# Buttermilk battered Fried Wild Turkey nuggets



## indaswamp (Feb 26, 2020)

Had to make a little room in the freezers after our big deer and wild hog processing day so pulled out the turkey breasts from last season to cook this week. Had 5 Turkey breasts. I cut the large end off and set aside for cured smoked honey glazed turkey. Those are in the cure right now. The tenderloins and the thin triangle flat we cut into nuggets and fried for supper tonight.








The plate...

Cajun pasta with butter and Tony's, Caesar Salad, Fried turkey nuggets and homemade Steen's and creole mustard dipping sauce.






So good....

I'll post the smoked turkey breast when they hit the smokehouse in about 7 days.....


----------



## oldsmokerdude (Feb 26, 2020)

Looks mighty fine. Just egg and flour for the coating or something special?


----------



## indaswamp (Feb 26, 2020)

Egg Wash:
3 cups buttermilk
3 eggs
1 TBSP. Crystals Louisiana Hot Sauce

Flour mix:
4 cups plain flour
3/4 cup corn starch
3 TBSPS. Cajun Seasoning

into the egg wash to soak for about an hour, then flour in a batter bowl, place on a paper plate to sit for about 4-5 minutes. then fry @ 350* for 3 minutes.


----------



## sawhorseray (Feb 27, 2020)

WOW! You really got it going on down there, nice piece of work, Like! RAY


----------



## xray (Feb 27, 2020)

Man, inda it looks really good and such a simple dish! I would love a plate of that.
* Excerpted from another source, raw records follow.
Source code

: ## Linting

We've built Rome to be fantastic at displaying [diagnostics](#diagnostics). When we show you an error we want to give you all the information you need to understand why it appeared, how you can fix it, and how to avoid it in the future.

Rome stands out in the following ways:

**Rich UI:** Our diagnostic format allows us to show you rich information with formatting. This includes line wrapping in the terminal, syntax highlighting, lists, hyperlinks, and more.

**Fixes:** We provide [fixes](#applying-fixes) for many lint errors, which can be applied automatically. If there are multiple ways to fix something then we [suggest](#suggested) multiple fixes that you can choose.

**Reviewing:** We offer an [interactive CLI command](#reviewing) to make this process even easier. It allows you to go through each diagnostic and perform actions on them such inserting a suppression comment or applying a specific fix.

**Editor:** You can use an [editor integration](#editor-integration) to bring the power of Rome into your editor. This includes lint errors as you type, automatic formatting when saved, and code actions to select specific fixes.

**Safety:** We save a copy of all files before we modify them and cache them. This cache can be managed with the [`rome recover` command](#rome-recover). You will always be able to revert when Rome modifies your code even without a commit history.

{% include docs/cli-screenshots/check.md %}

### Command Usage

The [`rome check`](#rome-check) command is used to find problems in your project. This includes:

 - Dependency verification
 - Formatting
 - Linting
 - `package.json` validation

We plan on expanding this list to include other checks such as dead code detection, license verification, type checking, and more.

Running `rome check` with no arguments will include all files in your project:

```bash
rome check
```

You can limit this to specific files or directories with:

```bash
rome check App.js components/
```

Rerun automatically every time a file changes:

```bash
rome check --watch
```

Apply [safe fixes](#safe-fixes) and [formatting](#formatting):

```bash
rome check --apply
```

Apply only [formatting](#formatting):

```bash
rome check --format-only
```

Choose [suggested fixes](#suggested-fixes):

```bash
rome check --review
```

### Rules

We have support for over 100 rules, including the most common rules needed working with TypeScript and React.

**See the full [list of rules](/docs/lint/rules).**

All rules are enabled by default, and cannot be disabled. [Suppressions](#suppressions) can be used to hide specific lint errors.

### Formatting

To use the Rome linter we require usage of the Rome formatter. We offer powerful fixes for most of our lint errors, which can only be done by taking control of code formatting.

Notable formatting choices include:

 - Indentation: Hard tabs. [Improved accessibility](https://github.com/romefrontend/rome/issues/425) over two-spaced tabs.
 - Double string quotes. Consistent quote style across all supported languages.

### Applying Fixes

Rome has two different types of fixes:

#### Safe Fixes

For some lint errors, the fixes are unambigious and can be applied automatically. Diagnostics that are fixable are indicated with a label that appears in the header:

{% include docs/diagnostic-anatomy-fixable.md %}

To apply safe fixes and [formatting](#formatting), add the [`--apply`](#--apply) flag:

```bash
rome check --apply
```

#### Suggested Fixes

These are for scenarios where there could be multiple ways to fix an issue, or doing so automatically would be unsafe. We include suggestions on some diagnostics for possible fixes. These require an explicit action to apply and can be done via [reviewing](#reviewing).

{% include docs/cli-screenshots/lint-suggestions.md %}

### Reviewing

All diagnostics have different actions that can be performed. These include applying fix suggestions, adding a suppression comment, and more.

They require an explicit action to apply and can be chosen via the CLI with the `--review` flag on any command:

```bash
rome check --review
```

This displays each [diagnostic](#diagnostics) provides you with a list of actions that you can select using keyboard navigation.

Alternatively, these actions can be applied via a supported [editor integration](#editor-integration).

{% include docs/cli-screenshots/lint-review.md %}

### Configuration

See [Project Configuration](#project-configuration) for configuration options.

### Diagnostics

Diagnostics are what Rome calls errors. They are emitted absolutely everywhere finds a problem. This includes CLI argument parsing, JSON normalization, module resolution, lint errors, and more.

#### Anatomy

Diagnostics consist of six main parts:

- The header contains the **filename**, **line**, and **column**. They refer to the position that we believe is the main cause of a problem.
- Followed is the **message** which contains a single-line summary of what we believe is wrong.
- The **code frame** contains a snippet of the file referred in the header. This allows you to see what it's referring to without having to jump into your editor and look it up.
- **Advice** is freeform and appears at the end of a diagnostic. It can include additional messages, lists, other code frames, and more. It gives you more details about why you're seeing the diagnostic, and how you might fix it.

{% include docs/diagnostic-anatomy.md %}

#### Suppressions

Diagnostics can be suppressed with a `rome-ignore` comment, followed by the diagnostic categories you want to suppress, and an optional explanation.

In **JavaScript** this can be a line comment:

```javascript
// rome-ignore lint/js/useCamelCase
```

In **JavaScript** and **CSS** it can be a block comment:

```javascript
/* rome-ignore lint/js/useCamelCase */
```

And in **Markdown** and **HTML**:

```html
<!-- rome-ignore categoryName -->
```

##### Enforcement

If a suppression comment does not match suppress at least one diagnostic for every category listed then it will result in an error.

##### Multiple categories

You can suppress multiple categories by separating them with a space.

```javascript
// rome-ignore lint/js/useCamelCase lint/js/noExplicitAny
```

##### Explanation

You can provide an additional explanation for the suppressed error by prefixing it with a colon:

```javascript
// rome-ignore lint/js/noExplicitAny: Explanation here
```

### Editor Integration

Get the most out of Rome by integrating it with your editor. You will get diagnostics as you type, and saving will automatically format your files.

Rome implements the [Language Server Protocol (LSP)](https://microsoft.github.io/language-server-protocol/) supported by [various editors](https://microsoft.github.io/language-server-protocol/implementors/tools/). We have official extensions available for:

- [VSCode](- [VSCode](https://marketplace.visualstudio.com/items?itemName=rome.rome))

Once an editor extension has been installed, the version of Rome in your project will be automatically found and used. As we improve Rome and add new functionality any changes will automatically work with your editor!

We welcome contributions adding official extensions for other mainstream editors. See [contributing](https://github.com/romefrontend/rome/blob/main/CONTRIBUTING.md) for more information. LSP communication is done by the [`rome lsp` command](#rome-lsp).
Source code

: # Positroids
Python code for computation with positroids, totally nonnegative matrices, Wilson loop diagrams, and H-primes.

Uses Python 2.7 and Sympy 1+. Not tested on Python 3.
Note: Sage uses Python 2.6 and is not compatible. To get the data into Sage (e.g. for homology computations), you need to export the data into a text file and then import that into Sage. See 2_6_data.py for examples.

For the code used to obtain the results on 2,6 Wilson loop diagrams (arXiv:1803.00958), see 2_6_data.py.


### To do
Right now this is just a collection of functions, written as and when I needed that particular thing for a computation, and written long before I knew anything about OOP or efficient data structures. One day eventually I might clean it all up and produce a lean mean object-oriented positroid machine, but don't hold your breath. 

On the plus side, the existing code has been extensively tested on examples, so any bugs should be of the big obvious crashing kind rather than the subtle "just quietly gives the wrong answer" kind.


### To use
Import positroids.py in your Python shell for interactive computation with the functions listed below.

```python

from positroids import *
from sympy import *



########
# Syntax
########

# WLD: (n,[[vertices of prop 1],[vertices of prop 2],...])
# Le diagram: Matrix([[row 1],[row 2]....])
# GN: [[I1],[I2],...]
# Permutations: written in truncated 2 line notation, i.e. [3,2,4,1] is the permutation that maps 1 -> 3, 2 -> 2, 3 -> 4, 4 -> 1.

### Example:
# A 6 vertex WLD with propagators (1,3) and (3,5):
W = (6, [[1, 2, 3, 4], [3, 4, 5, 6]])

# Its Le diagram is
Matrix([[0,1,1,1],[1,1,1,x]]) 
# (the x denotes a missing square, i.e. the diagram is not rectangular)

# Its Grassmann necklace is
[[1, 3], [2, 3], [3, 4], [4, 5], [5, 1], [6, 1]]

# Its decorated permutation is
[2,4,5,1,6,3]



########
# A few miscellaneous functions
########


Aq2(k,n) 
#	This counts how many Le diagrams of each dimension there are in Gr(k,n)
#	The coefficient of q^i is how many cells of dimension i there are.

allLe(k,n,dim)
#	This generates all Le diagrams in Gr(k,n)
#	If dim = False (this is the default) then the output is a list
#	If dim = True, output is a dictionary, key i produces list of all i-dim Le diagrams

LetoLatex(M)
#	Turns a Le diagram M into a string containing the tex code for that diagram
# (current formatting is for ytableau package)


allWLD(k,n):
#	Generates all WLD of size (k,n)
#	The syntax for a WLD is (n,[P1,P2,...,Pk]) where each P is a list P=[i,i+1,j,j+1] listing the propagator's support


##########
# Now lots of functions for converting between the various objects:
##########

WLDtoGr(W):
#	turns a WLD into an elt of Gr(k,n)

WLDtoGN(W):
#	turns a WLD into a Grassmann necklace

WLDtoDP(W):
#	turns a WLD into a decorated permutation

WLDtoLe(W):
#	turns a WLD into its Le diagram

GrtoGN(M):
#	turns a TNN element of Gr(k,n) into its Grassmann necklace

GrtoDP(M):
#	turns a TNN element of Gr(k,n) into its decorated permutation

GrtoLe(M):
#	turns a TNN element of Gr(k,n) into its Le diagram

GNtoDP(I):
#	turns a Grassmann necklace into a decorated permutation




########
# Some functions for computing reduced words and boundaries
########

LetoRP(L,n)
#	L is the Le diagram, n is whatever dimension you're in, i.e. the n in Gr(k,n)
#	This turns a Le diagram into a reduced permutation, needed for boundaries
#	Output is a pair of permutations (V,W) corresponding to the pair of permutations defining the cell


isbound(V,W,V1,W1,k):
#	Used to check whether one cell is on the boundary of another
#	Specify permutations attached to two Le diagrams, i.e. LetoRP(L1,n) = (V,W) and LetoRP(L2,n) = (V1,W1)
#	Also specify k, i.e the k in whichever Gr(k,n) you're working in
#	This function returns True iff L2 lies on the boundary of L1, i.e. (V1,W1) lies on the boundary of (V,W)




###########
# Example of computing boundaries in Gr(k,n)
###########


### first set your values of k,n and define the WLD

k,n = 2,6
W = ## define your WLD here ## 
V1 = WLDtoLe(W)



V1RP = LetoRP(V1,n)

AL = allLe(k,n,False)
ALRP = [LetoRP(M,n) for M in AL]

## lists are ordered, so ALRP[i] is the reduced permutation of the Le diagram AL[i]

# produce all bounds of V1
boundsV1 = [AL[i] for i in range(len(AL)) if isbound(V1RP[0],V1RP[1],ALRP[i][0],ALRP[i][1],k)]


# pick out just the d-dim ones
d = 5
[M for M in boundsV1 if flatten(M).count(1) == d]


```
Good idea with the turkey nuggets, if I ever get an air fryer, I’ll be sure to make those.


----------



## SmokinAl (Feb 27, 2020)

That is one fine looking meal right there my friend!
Al


----------



## indaswamp (Feb 27, 2020)

sawhorseray said:


> WOW! You really got it going on down there, nice piece of work, Like! RAY



Thanks Ray!


xray said:


> Man, inda it looks really good and such a simple dish! I would love a plate of that.
> 
> Good idea with the turkey nuggets, if I ever get an air fryer, I’ll be sure to make those.


Thanks xray!


SmokinAl said:


> That is one fine looking meal right there my friend!
> Al


Thanks Al!


----------



## smokerjim (Feb 27, 2020)

sure does look good, never had Cajun spaghetti, may have to try that.


----------



## SmokinVOLfan (Feb 27, 2020)

Dang man that looks so damn good. I could kill a plate of that! Don't have any wild turkey but have a few breasts in the freezer might have to try that out. I am going to have to look up that creole mustard dipping sauce!


----------



## HalfSmoked (Feb 27, 2020)

Awesome plate of goodies there. Sure could settle in to that plate.

Warren


----------



## SecondHandSmoker (Feb 27, 2020)

That is a plate of pure down home goodness.


----------



## indaswamp (Feb 27, 2020)

SmokinVOLfan said:


> Dang man that looks so damn good. I could kill a plate of that! Don't have any wild turkey but have a few breasts in the freezer might have to try that out. I am going to have to look up that creole mustard dipping sauce!


It's an easy sauce to make... just adjust the amounts of steens and creole mustard to your liking. Some like it sweet with more syrup, some like it tangy with more mustard.


----------



## indaswamp (Feb 27, 2020)

smokerjim said:


> sure does look good, never had Cajun spaghetti, may have to try that.





SmokinVOLfan said:


> Dang man that looks so damn good. I could kill a plate of that! Don't have any wild turkey but have a few breasts in the freezer might have to try that out. I am going to have to look up that creole mustard dipping sauce!





HalfSmoked said:


> Awesome plate of goodies there. Sure could settle in to that plate.
> 
> Warren





SecondHandSmoker said:


> That is a plate of pure down home goodness.


Thanks guys!


----------